Entries taken from a collection
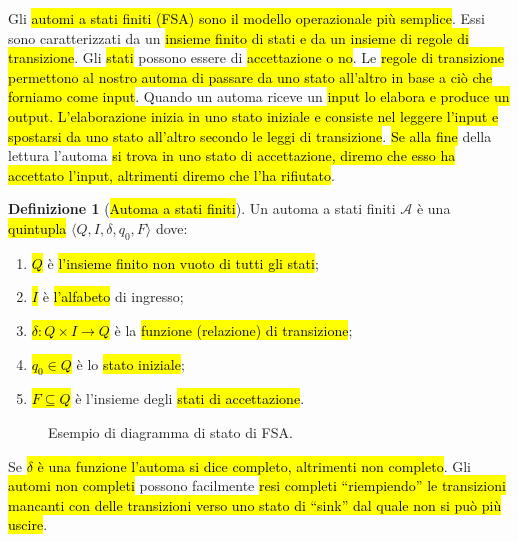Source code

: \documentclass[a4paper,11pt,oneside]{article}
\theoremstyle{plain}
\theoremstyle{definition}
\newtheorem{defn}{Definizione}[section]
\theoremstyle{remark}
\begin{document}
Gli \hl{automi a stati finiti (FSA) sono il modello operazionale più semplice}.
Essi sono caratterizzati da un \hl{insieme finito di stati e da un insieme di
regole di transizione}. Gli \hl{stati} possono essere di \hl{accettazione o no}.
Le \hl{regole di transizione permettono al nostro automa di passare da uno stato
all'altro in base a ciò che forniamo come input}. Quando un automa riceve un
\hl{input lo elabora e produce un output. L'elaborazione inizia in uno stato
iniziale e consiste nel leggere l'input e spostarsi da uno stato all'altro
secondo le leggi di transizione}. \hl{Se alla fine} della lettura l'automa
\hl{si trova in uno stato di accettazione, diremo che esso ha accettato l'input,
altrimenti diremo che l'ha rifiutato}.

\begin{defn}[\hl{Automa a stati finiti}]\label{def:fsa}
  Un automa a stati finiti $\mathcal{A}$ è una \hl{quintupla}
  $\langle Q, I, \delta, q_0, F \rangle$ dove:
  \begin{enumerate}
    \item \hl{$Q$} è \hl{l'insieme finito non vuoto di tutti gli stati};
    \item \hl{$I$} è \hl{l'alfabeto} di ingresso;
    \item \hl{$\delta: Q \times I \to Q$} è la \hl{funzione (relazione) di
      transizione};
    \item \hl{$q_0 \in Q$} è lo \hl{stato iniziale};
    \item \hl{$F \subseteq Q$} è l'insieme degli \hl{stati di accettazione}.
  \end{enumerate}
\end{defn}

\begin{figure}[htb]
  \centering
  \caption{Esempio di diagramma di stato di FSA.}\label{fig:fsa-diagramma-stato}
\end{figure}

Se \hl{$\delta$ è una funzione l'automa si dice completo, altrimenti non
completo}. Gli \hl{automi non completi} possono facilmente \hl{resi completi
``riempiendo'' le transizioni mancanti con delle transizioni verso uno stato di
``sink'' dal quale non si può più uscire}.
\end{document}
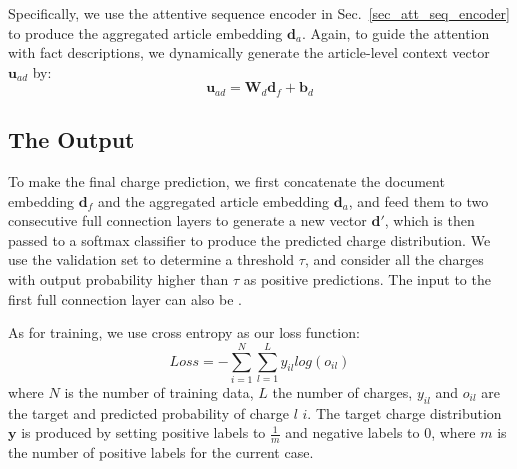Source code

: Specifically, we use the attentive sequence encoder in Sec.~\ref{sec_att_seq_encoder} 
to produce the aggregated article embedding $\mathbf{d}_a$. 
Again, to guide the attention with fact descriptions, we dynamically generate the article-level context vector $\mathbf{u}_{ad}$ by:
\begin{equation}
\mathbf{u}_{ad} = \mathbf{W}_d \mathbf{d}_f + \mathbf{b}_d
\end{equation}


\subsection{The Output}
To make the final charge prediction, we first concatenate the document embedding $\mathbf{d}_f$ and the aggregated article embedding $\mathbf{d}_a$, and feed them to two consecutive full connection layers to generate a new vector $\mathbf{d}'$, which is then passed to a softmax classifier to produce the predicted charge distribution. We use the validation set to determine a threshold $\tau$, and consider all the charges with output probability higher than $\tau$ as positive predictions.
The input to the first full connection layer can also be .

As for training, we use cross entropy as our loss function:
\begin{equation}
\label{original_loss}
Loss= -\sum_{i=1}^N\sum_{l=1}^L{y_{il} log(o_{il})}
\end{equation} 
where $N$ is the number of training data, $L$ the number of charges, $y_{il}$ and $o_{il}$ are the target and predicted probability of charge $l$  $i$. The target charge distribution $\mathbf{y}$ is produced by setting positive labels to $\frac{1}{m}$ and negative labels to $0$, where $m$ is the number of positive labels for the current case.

▶ **WORK ITEM**: Output, line for line and exactly, the records above from their first line through the one with "iniziale e consiste", both ends included, but no pictures.

▶ **RESULT FOR THIS EXERCISE**:
Source code

: \documentclass[a4paper,11pt,oneside]{article}
\theoremstyle{plain}
\theoremstyle{definition}
\newtheorem{defn}{Definizione}[section]
\theoremstyle{remark}
\begin{document}
Gli \hl{automi a stati finiti (FSA) sono il modello operazionale più semplice}.
Essi sono caratterizzati da un \hl{insieme finito di stati e da un insieme di
regole di transizione}. Gli \hl{stati} possono essere di \hl{accettazione o no}.
Le \hl{regole di transizione permettono al nostro automa di passare da uno stato
all'altro in base a ciò che forniamo come input}. Quando un automa riceve un
\hl{input lo elabora e produce un output. L'elaborazione inizia in uno stato
iniziale e consiste nel leggere l'input e spostarsi da uno stato all'altro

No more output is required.